In-house counsels need to be aware of the risks here so senior management and the wider business can be ready if the CJEU issues a negative decision. It is important to assess the potential impact and available mitigations – for example decisions may need to be made to stop certain processing activity or cross-border data flows and/or repatriate personal data to within the EEA, or to continue processing outside of the EEA, but recognizing this may carry material legal risk exposure.
The GDPR sets maximum penalties for failure to comply with international transfer requirements at the greater of € 20 million or 4% of annual global turnover in the preceding financial year (Read on the topic “Are privacy fines really massive under the GDPR?“).
There is also the possibly of compensation claims by affected data subjects including the potential for group litigation, and injunctions from regulators, i.e. orders to stop non-compliant transfers of data. This is not just a theoretical possibility. For example, following the demise of Safe Harbor several fines were imposed by the German data protection supervisory authorities for breach of international transfer restrictions and a number of injunctions threatened. Practical next steps for businesses may include:
- Analysing data flows which involve transfers of data to countries outside the EEA and determining what transfer mechanism is being used, how crucial these are to the business, and likely impacts of not being able to continue such transfers.
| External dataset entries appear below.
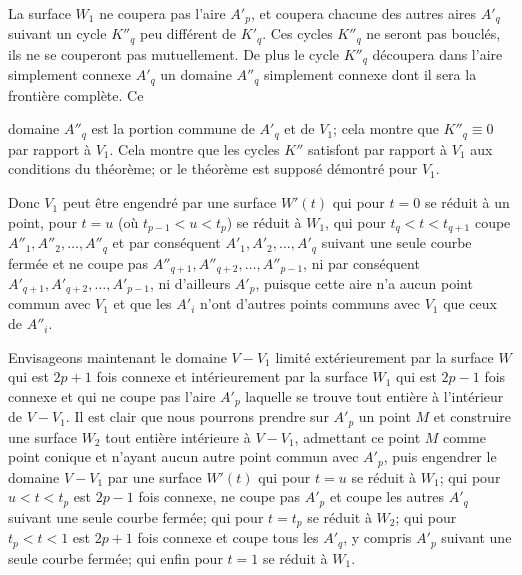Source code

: \documentclass{article}
\begin{document}
La surface $W_{1}$ ne coupera pas l'aire $A'_{p}$, et coupera chacune des autres aires $A'_{q}$ suivant un cycle $K''_{q}$ peu différent de $K'_{q}$. Ces cycles $K''_{q}$ ne seront pas bouclés, ils ne se couperont pas mutuellement. De plus le cycle $K''_{q}$ découpera dans l'aire simplement connexe $A'_{q}$ un domaine $A''_{q}$ simplement connexe dont il sera la frontière complète. Ce

domaine $A''_{q}$ est la portion commune de $A'_{q}$ et de $V_{1}$; cela montre que $K''_{q} \equiv 0$ par rapport à $V_{1}$. Cela montre que les cycles $K''$ satisfont par rapport à $V_{1}$ aux conditions du théorème; or le théorème est supposé démontré pour $V_{1}$.

Donc $V_{1}$ peut être engendré par une surface $W'(t)$ qui pour $t = 0$ se réduit à un point, pour $t = u$ (où $t_{p-1} < u < t_{p}$) se réduit à $W_{1}$, qui pour $t_{q} < t < t_{q+1}$ coupe $A''_{1}, A''_{2}, \ldots, A''_{q}$ et par conséquent $A'_{1}, A'_{2}, \ldots, A'_{q}$ suivant une seule courbe fermée et ne coupe pas $A''_{q+1}, A''_{q+2}, \ldots, A''_{p-1}$, ni par conséquent $A'_{q+1}, A'_{q+2}, \ldots, A'_{p-1}$, ni d'ailleurs $A'_{p}$, puisque cette aire n'a aucun point commun avec $V_{1}$ et que les $A'_{i}$ n'ont d'autres points communs avec $V_{1}$ que ceux de $A''_{i}$.

Envisageons maintenant le domaine $V - V_{1}$ limité extérieurement par la surface $W$ qui est $2p + 1$ fois connexe et intérieurement par la surface $W_{1}$ qui est $2p - 1$ fois connexe et qui ne coupe pas l'aire $A'_{p}$ laquelle se trouve tout entière à l'intérieur de $V - V_{1}$. Il est clair que nous pourrons prendre sur $A'_{p}$ un point $M$ et construire une surface $W_{2}$ tout entière intérieure à $V - V_{1}$, admettant ce point $M$ comme point conique et n'ayant aucun autre point commun avec $A'_{p}$, puis engendrer le domaine $V - V_{1}$ par une surface $W'(t)$ qui pour $t = u$ se réduit à $W_{1}$; qui pour $u < t < t_{p}$ est $2p - 1$ fois connexe, ne coupe pas $A'_{p}$ et coupe les autres $A'_{q}$ suivant une seule courbe fermée; qui pour $t = t_{p}$ se réduit à $W_{2}$; qui pour $t_{p} < t < 1$ est $2p + 1$ fois connexe et coupe tous les $A'_{q}$, y compris $A'_{p}$ suivant une seule courbe fermée; qui enfin pour $t = 1$ se réduit à $W_{1}$.
\end{document}
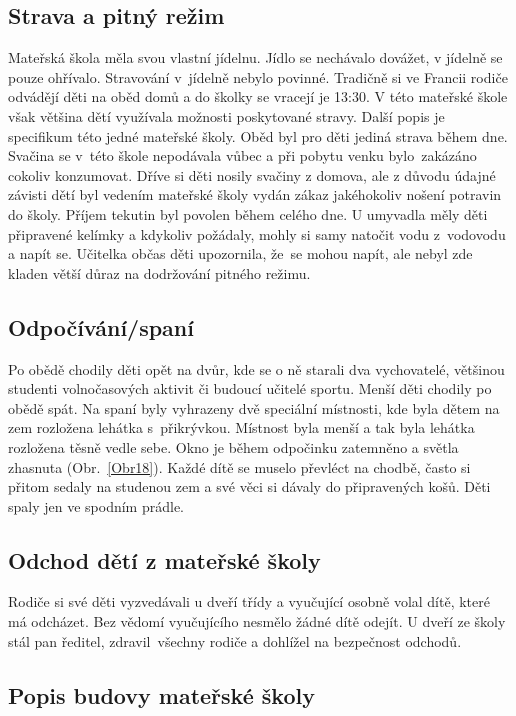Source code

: 		\subsection{Strava a pitný režim}
			Mateřská škola měla svou vlastní jídelnu. Jídlo se nechávalo dovážet, v jídelně se pouze ohřívalo. Stravování v jídelně nebylo povinné. Tradičně si ve Francii rodiče odvádějí děti na oběd domů a do školky se vracejí je 13:30. V této mateřské škole však většina dětí využívala možnosti poskytované stravy. 
			Další popis je specifikum této jedné mateřské školy. Oběd byl pro děti jediná strava během dne. Svačina se v této škole nepodávala vůbec a při pobytu venku bylo zakázáno cokoliv konzumovat. Dříve si děti nosily svačiny z domova, ale z důvodu údajné závisti dětí byl vedením mateřské školy vydán zákaz jakéhokoliv nošení potravin do školy. 
			Příjem tekutin byl povolen během celého dne. U umyvadla měly děti připravené kelímky a kdykoliv požádaly, mohly si samy natočit vodu z vodovodu a napít se. Učitelka občas děti upozornila, že se mohou napít, ale nebyl zde kladen větší důraz na dodržování pitného režimu.

		\subsection{Odpočívání/spaní}
		\label{spani}
			Po obědě chodily děti opět na dvůr, kde se o ně starali dva vychovatelé, většinou studenti volnočasových aktivit či budoucí učitelé sportu.
			Menší děti chodily po obědě spát. Na spaní byly vyhrazeny dvě speciální místnosti, kde byla dětem na zem rozložena lehátka s přikrývkou. Místnost byla menší a tak byla lehátka rozložena těsně vedle sebe. Okno je během odpočinku zatemněno a světla zhasnuta (Obr.~\ref{Obr18}).
			Každé dítě se muselo převléct na chodbě, často si přitom sedaly na studenou zem a své věci si dávaly do připravených košů. Děti spaly jen ve spodním prádle. 	

		\subsection{Odchod dětí z mateřské školy}
			Rodiče si své děti vyzvedávali u dveří třídy a vyučující osobně volal dítě, které má odcházet. Bez vědomí vyučujícího nesmělo žádné dítě odejít. U dveří ze školy stál pan ředitel, zdravil všechny rodiče a dohlížel na bezpečnost odchodů. 

		\subsection{Popis budovy mateřské školy}

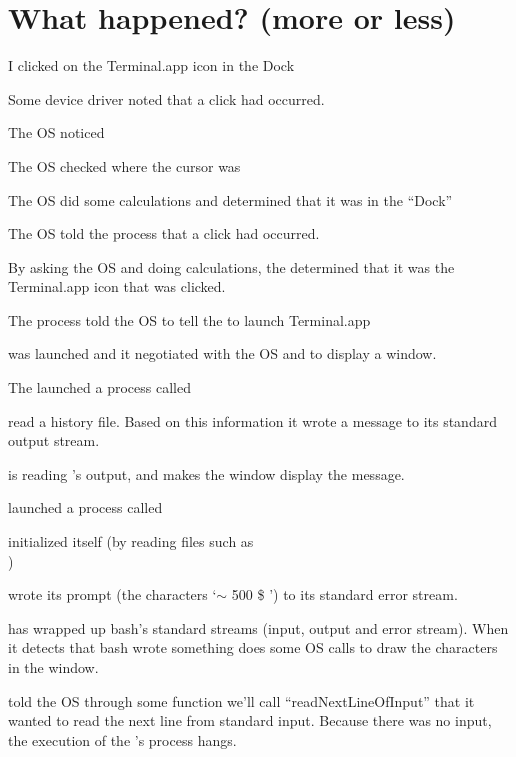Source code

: \documentclass[landscape]{foils}
\begin{document}
\section*{What happened? (more or less)}
\begin{compactitem}
	\item I clicked on the Terminal.app icon in the Dock
	\item Some device driver noted that a click had occurred.
	\item The OS noticed
	\item The OS checked where the cursor was
	\item The OS did some calculations and determined that it was in the ``Dock''
	\item The OS told the  process that a click had occurred.
	\item By asking the OS and doing calculations, the  determined that it was the Terminal.app icon that was clicked.
	\item The  process told the OS to tell the  to launch Terminal.app
	\item {} was launched and {\color{green} it negotiated with the OS and  to display a window.}
	\item {\color{green} The  launched a process called }
	\item {\color{black}  read a history file. Based on this information it wrote a message to its standard output stream. }
	\item {\color{green}  is reading 's output, and  makes the window display the message.}
	\item {\color{black}  launched a process called }
	\item {\color{red}  initialized itself (by reading files such as\\ )}
	\item {\color{red} wrote its prompt (the characters `$\sim$ 500 \$ ') to its standard error stream.}
	\item {\color{green} has wrapped up bash's standard streams (input, output and error stream). When
	it detects that bash wrote something  does some OS calls to draw the characters in the window.}
	\item {\color{red} told the OS through some function we'll call ``readNextLineOfInput'' that it wanted to read the next line from standard input.  Because there was no input, the execution of the 's process hangs.}

\end{compactitem}
\end{document}
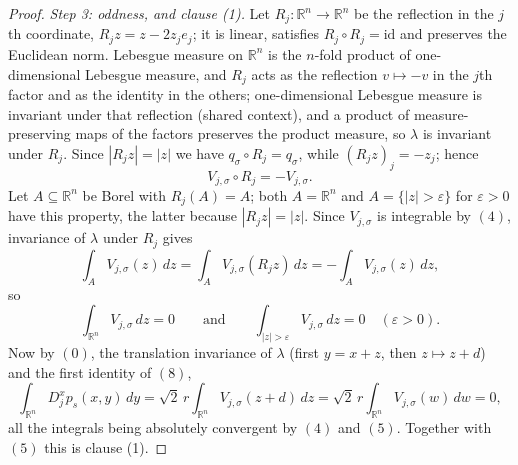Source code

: \begin{proof}
\emph{Step 3: oddness, and clause (1).}
Let $R_j : \mathbb{R}^n \to \mathbb{R}^n$ be the reflection in the $j$th
coordinate, $R_jz = z - 2z_je_j$; it is linear, satisfies $R_j\circ R_j =
\mathrm{id}$ and preserves the Euclidean norm.  Lebesgue measure on
$\mathbb{R}^n$ is the $n$-fold product of one-dimensional Lebesgue measure, and
$R_j$ acts as the reflection $v \mapsto -v$ in the $j$th factor and as the
identity in the others; one-dimensional Lebesgue measure is invariant under that
reflection (shared context), and a product of measure-preserving maps of the
factors preserves the product measure, so $\lambda$ is invariant under $R_j$.
Since $|R_jz| = |z|$ we have
$q_\sigma\circ R_j = q_\sigma$, while $(R_jz)_j = -z_j$; hence
\[
  V_{j,\sigma}\circ R_j = -V_{j,\sigma} .
\]
Let $A \subseteq \mathbb{R}^n$ be Borel with $R_j(A) = A$; both $A = \mathbb{R}^n$
and $A = \{|z| > \varepsilon\}$ for $\varepsilon > 0$ have this property, the
latter because $|R_jz| = |z|$.  Since $V_{j,\sigma}$ is integrable by $(4)$,
invariance of $\lambda$ under $R_j$ gives
\[
  \int_A V_{j,\sigma}(z)\,dz
    = \int_A V_{j,\sigma}(R_jz)\,dz
    = -\int_A V_{j,\sigma}(z)\,dz ,
\]
so
\begin{equation*}
  \int_{\mathbb{R}^n} V_{j,\sigma}\,dz = 0
  \qquad\text{and}\qquad
  \int_{|z|>\varepsilon} V_{j,\sigma}\,dz = 0
  \quad(\varepsilon>0) . \tag{8}
\end{equation*}
Now by $(0)$, the translation invariance of $\lambda$ (first $y = x+z$, then
$z \mapsto z+d$) and the first identity of $(8)$,
\[
  \int_{\mathbb{R}^n} D_j^xp_s(x,y)\,dy
    = \sqrt2\,r\int_{\mathbb{R}^n}V_{j,\sigma}(z+d)\,dz
    = \sqrt2\,r\int_{\mathbb{R}^n}V_{j,\sigma}(w)\,dw
    = 0 ,
\]
all the integrals being absolutely convergent by $(4)$ and $(5)$.  Together with
$(5)$ this is clause (1).


\end{proof}
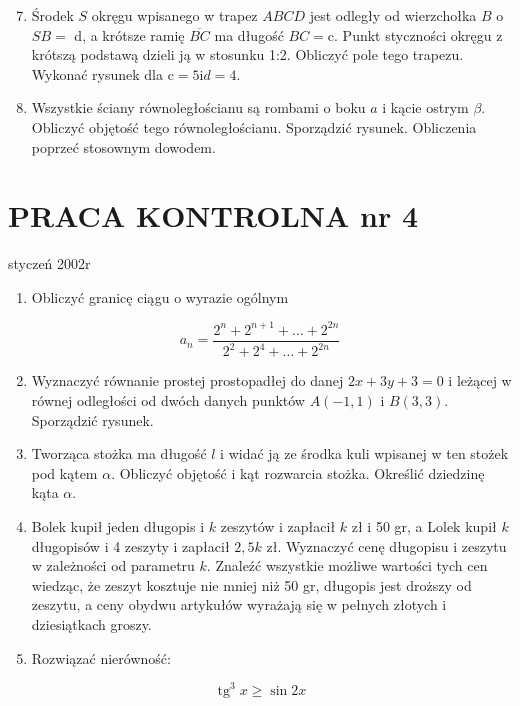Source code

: \documentclass[10pt]{article}
\begin{document}
\begin{enumerate}
  \setcounter{enumi}{6}
  \item Środek $S$ okręgu wpisanego w trapez $A B C D$ jest odległy od wierzchołka $B$ o $S B=$ d, a krótsze ramię $\overline{B C}$ ma długość $B C=\mathrm{c}$. Punkt styczności okręgu z krótszą podstawą dzieli ją w stosunku 1:2. Obliczyć pole tego trapezu. Wykonać rysunek dla $\mathrm{c}=5 \mathrm{i} d=4$.
  \item Wszystkie ściany równoległościanu są rombami o boku $a$ i kącie ostrym $\beta$. Obliczyć objętość tego równoległościanu. Sporządzić rysunek. Obliczenia poprzeć stosownym dowodem.
\end{enumerate}

\section*{PRACA KONTROLNA nr 4}
styczeń 2002r

\begin{enumerate}
  \item Obliczyć granicę ciągu o wyrazie ogólnym
\end{enumerate}

$$
a_{n}=\frac{2^{n}+2^{n+1}+\ldots+2^{2 n}}{2^{2}+2^{4}+\ldots+2^{2 n}}
$$

\begin{enumerate}
  \setcounter{enumi}{1}
  \item Wyznaczyć równanie prostej prostopadłej do danej $2 x+3 y+3=0$ i leżącej w równej odległości od dwóch danych punktów $A(-1,1)$ i $B(3,3)$. Sporządzić rysunek.
  \item Tworząca stożka ma długość $l$ i widać ją ze środka kuli wpisanej w ten stożek pod kątem $\alpha$. Obliczyć objętość i kąt rozwarcia stożka. Określić dziedzinę kąta $\alpha$.
  \item Bolek kupił jeden długopis i $k$ zeszytów i zapłacił $k$ zł i 50 gr, a Lolek kupił $k$ długopisów i 4 zeszyty i zapłacił $2,5 k$ zł. Wyznaczyć cenę długopisu i zeszytu w zależności od parametru $k$. Znaleźć wszystkie możliwe wartości tych cen wiedząc, że zeszyt kosztuje nie mniej niż 50 gr, długopis jest droższy od zeszytu, a ceny obydwu artykułów wyrażają się w pełnych złotych i dziesiątkach groszy.
  \item Rozwiązać nierówność:
\end{enumerate}

$$
\operatorname{tg}^{3} x \geqslant \sin 2 x
$$
\end{document}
Considering possible workarounds which could avoid the need for the transfers;
- For those transfers which must continue, considering possible alternatives (e.g. BCRs or derogations as outlined above);
- For key transfers to third party service providers, writing to those third parties and asking what contingency plans they are putting in place to enable them to continue to receive data. Larger vendors should be considering this issue and have sensible recommendations ready for clients, particularly given that they have seen recent precedents in the form of the Safe Harbor invalidation and with Brexit on the horizon;
- Briefing management and other key stakeholders on the risks arising from a potential invalidation of the SCCs and/or Privacy Shield;
- Considering lobbying European Institutions and the US Government concerning the need for an alternative legal mechanism to ensure the ongoing flow of personal data.
Ultimately, some may find themselves in a situation where there is no viable alternative but need to continue making the transfers and therefore choose to accept the associated risk. These businesses should be aware that this may not be solely their decision; the importer of the data may not be similarly willing to accept the risk and may put a stop to the transfers.